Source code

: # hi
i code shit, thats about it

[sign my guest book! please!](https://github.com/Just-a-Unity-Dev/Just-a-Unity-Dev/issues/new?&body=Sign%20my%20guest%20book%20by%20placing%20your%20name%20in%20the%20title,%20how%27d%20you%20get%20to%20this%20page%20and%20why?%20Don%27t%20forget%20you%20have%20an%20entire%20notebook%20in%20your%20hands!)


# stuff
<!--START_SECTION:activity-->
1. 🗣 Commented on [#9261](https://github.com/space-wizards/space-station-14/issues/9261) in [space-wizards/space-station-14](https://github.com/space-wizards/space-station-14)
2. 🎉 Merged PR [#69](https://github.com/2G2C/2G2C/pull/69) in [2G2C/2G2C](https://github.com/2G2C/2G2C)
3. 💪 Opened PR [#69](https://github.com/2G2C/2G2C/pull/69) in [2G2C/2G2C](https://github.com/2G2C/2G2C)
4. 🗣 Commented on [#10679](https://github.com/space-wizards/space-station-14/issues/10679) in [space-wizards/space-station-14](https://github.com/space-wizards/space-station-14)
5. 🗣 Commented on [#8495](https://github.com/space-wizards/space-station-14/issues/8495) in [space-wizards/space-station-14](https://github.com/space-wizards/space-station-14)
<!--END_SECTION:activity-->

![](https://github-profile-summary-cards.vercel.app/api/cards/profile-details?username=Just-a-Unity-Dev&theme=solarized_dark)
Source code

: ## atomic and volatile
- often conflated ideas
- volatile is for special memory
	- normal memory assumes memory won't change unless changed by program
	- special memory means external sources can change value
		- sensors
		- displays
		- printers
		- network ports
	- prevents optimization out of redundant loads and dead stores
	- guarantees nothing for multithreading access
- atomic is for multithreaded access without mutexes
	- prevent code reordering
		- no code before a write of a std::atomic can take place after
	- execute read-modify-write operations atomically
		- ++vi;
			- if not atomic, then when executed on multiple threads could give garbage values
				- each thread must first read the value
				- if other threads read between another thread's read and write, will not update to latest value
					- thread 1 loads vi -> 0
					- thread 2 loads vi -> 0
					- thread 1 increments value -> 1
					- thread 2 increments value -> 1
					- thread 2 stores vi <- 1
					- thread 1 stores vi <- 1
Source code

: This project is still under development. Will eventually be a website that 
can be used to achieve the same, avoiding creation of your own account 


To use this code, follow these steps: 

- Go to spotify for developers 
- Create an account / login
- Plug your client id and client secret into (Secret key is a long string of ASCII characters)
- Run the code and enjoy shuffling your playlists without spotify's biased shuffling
++++++++++++++++++++
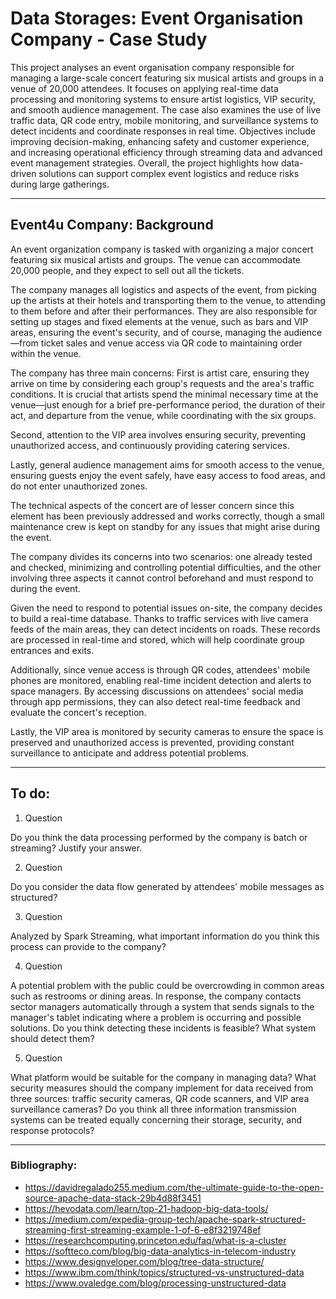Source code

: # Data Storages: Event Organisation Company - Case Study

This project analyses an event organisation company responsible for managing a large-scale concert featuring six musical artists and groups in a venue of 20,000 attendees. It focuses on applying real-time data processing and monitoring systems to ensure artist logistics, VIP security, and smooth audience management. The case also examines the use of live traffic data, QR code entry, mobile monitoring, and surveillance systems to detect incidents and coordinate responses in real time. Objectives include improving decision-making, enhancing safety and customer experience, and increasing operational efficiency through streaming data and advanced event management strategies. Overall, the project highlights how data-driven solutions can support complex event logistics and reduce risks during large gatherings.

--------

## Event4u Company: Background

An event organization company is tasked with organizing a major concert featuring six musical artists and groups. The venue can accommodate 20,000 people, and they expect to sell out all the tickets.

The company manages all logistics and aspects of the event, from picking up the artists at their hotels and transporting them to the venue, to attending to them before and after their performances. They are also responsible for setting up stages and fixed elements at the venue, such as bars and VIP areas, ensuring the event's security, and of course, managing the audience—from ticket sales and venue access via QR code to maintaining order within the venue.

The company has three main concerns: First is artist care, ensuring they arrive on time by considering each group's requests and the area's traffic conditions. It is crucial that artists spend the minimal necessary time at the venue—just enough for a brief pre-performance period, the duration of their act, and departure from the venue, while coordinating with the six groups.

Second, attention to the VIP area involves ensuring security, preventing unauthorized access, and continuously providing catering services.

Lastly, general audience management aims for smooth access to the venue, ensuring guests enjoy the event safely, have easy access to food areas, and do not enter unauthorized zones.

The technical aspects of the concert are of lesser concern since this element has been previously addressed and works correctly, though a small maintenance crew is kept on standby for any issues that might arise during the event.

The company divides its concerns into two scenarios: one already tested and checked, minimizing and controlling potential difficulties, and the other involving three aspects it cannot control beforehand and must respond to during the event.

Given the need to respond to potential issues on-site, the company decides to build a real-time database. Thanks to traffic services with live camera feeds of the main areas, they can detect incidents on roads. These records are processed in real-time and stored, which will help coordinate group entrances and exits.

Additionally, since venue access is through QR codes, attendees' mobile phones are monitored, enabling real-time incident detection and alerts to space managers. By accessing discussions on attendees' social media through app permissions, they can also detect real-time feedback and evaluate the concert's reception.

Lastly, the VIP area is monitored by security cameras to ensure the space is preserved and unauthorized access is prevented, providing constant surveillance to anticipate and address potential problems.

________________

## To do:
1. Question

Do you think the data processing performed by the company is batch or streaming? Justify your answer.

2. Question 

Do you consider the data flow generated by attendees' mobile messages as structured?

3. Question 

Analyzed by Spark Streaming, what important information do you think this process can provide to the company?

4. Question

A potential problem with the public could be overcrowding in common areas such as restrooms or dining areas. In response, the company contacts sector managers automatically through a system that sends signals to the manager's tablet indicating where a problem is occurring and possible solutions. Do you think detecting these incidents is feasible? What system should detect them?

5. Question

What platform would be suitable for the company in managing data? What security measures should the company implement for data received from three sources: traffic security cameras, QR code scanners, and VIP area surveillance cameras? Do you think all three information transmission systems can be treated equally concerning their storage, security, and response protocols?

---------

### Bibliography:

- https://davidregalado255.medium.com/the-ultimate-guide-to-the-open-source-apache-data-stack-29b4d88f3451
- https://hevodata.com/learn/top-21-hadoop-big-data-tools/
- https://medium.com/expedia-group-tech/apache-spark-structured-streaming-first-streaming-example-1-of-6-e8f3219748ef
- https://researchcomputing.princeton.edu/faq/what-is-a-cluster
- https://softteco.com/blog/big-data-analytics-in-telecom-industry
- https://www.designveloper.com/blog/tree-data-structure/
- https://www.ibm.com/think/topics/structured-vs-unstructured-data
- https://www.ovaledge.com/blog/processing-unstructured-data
++++++++++++++++++++
YOUR TASK:
Find every line in the records that contains the word "change"; copy those lines.

FINISHED TASK:
	- normal memory assumes memory won't change unless changed by program
	- special memory means external sources can change value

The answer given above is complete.